» What you will do
Below are the records; collect from them each line containing the string "Ressourcen".

[Saved entries]
%%

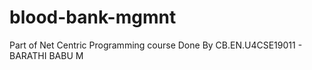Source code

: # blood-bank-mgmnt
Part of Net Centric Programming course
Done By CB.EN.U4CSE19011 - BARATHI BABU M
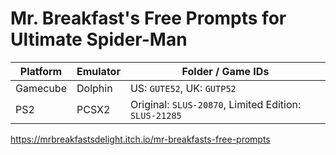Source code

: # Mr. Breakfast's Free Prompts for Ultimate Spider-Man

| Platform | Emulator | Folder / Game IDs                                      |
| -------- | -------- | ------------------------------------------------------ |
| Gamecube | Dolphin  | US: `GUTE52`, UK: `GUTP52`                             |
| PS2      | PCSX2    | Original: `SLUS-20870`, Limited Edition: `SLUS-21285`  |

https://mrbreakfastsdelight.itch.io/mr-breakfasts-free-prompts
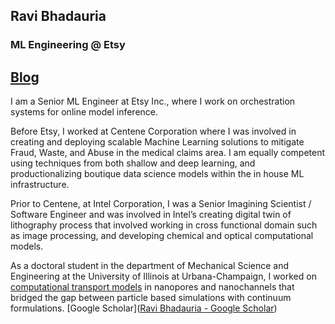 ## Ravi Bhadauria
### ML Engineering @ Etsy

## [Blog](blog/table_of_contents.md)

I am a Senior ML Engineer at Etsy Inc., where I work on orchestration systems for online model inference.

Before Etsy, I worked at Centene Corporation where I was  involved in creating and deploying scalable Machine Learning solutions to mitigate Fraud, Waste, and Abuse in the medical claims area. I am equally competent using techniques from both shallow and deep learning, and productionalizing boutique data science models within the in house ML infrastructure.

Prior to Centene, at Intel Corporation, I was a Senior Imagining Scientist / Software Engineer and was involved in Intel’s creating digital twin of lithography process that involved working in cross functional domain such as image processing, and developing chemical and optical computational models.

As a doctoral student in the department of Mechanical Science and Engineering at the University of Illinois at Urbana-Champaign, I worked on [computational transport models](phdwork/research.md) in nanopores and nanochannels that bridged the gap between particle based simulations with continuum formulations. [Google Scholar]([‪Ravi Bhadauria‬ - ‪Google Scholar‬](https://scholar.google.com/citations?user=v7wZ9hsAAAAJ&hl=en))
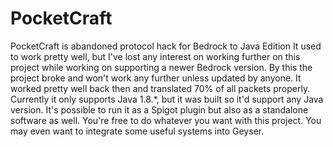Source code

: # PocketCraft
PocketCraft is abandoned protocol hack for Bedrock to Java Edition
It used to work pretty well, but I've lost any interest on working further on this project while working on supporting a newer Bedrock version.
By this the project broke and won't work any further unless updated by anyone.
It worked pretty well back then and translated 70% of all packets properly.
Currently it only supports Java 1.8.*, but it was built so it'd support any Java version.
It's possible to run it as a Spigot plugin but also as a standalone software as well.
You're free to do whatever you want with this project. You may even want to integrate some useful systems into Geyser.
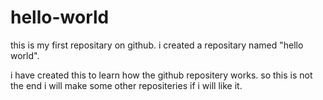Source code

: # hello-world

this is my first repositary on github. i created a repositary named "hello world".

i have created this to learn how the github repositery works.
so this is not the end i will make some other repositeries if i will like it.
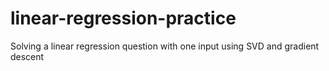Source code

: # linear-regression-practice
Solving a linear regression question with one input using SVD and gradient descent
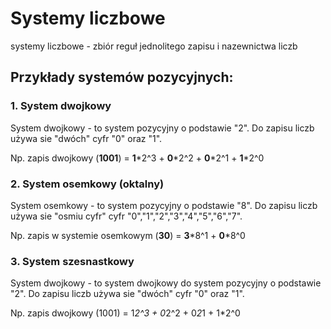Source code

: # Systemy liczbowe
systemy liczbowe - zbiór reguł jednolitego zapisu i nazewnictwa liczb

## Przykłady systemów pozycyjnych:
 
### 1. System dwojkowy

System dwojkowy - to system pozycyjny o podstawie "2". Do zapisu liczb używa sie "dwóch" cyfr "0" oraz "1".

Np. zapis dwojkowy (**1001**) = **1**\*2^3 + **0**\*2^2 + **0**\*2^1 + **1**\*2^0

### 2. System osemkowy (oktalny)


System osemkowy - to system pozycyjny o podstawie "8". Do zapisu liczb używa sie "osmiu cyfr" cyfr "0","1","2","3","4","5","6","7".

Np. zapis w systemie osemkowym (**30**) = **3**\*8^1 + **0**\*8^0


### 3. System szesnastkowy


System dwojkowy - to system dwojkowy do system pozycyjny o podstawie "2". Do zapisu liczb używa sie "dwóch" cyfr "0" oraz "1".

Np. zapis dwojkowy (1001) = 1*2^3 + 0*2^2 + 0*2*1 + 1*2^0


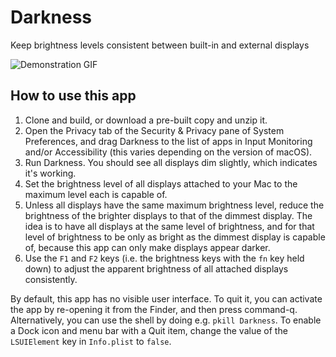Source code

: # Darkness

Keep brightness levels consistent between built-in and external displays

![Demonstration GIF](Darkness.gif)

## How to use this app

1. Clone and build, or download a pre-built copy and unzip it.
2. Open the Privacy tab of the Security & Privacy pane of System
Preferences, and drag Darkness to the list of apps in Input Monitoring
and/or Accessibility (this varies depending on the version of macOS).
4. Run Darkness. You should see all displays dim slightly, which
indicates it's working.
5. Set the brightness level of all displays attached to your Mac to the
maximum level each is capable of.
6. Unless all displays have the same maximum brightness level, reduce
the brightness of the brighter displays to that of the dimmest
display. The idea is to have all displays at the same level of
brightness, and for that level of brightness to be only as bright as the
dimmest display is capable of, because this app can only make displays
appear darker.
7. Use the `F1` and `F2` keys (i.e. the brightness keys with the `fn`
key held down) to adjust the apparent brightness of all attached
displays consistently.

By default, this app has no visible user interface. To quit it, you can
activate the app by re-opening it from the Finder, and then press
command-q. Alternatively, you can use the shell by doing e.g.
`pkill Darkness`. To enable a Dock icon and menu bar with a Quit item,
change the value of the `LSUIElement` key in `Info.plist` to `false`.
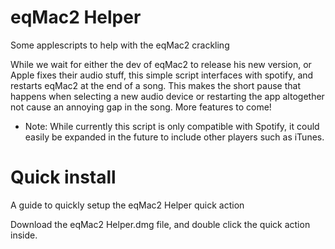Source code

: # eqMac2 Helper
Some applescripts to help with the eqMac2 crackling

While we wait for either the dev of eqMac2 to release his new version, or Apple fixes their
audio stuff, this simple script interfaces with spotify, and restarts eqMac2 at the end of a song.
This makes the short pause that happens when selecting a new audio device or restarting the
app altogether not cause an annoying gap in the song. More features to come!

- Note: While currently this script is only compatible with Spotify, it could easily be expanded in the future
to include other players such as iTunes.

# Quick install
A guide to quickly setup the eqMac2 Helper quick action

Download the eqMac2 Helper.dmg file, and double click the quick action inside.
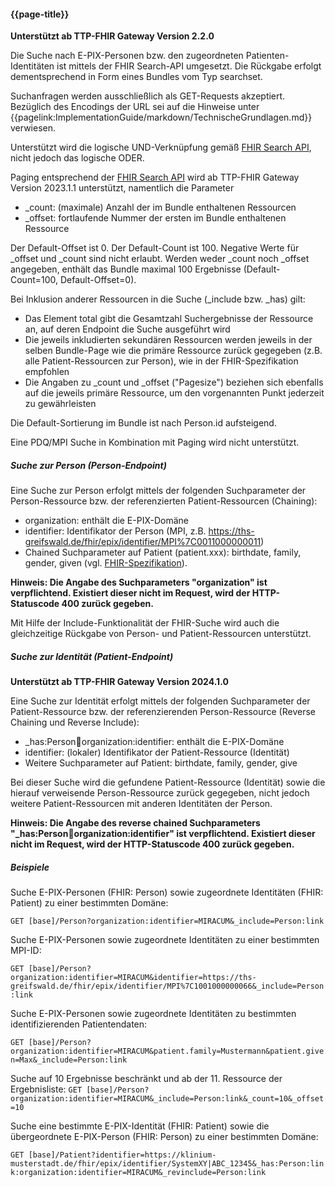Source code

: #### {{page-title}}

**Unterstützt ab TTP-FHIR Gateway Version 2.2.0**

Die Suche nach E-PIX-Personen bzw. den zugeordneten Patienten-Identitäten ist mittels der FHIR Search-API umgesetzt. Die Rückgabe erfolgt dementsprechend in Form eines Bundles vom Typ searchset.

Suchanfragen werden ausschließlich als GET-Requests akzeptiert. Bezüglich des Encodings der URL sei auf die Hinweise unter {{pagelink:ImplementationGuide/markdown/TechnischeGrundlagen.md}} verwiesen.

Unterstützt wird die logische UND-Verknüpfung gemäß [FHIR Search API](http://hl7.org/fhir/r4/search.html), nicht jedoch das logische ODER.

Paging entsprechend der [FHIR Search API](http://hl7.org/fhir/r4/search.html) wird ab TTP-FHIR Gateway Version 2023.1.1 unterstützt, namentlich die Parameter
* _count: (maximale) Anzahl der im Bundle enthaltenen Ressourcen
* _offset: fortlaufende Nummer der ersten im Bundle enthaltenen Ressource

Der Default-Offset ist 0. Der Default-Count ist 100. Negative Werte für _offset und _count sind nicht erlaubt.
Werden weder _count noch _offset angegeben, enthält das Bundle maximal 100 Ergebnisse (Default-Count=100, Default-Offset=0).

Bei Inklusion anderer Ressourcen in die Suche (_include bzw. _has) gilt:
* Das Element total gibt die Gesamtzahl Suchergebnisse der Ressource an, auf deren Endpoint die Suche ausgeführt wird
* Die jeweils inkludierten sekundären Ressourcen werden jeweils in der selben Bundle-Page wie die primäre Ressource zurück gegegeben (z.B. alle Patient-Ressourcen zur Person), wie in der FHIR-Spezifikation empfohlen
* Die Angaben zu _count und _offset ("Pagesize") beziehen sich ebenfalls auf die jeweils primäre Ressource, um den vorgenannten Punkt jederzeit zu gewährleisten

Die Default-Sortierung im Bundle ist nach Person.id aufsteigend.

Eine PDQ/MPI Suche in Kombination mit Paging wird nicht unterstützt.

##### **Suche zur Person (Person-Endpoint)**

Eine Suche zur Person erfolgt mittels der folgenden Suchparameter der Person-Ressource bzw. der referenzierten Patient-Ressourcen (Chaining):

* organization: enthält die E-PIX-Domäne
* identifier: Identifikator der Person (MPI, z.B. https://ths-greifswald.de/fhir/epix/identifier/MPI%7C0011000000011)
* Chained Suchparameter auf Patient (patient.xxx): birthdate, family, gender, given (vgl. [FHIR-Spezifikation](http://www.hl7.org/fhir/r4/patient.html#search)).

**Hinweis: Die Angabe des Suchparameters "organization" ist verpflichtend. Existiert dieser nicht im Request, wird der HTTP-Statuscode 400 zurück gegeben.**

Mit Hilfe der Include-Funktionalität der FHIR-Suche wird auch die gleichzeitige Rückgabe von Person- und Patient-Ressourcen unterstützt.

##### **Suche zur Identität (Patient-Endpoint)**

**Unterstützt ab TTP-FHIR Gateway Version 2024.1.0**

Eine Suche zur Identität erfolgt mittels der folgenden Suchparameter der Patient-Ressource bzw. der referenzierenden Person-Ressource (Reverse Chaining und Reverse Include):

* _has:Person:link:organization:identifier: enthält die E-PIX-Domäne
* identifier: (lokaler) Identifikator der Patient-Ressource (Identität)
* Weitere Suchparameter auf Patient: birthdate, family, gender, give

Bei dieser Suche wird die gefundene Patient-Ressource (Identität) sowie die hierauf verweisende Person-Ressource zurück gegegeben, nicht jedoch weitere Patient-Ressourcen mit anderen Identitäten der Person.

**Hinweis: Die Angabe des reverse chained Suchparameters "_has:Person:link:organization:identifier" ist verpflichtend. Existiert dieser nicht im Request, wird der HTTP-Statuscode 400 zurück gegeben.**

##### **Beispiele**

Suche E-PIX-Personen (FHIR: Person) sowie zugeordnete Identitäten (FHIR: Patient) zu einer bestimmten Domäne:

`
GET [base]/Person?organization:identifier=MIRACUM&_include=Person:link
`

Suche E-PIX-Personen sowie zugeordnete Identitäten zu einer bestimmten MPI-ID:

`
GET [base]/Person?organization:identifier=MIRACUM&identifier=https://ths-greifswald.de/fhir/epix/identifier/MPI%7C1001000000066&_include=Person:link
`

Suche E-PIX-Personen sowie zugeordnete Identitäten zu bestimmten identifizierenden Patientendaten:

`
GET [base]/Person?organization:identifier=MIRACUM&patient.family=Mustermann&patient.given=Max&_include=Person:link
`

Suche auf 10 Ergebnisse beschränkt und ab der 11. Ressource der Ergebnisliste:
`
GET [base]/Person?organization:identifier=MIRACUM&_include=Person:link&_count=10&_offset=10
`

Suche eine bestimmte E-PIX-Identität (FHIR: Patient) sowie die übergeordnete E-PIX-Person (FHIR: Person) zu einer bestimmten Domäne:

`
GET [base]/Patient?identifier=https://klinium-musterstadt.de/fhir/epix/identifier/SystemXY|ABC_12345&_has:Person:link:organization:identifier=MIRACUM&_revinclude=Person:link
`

%%
%%

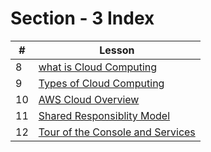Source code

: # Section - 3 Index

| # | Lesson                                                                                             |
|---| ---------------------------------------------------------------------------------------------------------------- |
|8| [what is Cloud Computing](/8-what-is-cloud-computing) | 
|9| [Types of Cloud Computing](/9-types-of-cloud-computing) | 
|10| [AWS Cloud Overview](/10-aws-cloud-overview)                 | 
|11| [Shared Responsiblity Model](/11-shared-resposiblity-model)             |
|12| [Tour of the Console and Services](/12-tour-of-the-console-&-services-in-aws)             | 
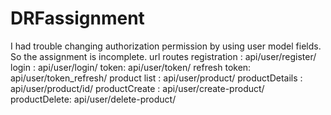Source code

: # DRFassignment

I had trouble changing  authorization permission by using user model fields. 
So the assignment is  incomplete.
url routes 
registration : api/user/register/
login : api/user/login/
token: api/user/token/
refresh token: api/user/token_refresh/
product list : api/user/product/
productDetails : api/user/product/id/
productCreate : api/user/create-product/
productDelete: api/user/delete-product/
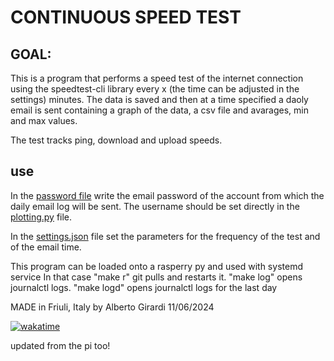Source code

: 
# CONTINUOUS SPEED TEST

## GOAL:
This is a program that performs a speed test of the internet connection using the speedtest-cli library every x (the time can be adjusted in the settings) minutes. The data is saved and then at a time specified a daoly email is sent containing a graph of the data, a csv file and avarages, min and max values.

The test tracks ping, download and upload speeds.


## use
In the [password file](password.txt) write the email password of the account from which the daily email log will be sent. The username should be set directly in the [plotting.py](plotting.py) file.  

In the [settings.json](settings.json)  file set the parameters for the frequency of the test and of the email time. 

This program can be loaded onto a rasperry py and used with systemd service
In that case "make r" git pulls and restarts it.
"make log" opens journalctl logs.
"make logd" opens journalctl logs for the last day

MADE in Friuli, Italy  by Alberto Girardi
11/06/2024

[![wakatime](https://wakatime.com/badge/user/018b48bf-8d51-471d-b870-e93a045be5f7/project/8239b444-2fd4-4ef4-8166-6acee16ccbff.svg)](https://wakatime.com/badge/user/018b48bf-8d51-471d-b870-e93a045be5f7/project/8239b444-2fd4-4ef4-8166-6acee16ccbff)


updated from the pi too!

%%
%%

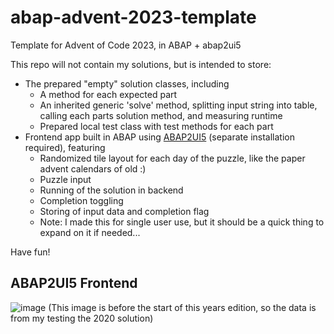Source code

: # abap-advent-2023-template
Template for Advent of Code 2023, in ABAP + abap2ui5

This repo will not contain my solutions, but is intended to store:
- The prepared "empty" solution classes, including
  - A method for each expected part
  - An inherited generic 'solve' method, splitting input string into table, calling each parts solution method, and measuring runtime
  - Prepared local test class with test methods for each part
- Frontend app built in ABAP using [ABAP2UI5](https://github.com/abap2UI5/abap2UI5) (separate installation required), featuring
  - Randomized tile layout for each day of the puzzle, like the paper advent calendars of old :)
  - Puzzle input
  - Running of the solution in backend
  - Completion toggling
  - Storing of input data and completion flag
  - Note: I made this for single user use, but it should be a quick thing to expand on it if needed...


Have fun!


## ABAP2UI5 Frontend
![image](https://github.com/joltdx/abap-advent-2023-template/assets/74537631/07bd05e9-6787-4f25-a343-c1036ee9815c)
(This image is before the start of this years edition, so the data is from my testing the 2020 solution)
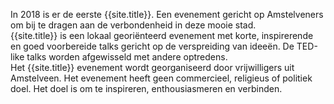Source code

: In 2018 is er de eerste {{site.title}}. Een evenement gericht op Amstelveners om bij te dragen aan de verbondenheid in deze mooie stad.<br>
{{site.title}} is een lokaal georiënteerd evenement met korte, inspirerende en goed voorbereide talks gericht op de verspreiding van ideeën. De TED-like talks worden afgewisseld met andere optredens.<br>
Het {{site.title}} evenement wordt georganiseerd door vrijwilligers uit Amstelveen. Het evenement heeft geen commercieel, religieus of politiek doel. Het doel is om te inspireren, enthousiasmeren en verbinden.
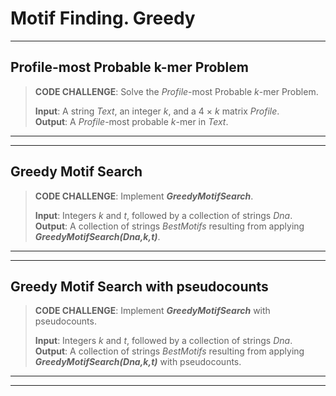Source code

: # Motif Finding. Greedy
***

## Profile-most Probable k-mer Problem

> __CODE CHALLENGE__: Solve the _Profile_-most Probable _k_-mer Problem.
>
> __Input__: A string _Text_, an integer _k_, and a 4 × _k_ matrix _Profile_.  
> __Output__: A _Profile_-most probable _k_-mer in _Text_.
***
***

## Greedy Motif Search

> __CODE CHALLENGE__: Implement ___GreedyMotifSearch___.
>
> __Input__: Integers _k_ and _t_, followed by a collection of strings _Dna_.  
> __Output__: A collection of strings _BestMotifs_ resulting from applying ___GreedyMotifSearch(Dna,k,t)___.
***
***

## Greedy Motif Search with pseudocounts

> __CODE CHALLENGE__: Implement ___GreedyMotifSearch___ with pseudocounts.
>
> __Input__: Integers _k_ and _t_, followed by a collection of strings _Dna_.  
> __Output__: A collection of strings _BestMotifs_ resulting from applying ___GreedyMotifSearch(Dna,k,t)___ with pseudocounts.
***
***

%%

» Expected output
* _count: (maximale) Anzahl der im Bundle enthaltenen Ressourcen
Bei Inklusion anderer Ressourcen in die Suche (_include bzw. _has) gilt:
* Die jeweils inkludierten sekundären Ressourcen werden jeweils in der selben Bundle-Page wie die primäre Ressource zurück gegegeben (z.B. alle Patient-Ressourcen zur Person), wie in der FHIR-Spezifikation empfohlen
Eine Suche zur Person erfolgt mittels der folgenden Suchparameter der Person-Ressource bzw. der referenzierten Patient-Ressourcen (Chaining):
Mit Hilfe der Include-Funktionalität der FHIR-Suche wird auch die gleichzeitige Rückgabe von Person- und Patient-Ressourcen unterstützt.
Bei dieser Suche wird die gefundene Patient-Ressource (Identität) sowie die hierauf verweisende Person-Ressource zurück gegegeben, nicht jedoch weitere Patient-Ressourcen mit anderen Identitäten der Person.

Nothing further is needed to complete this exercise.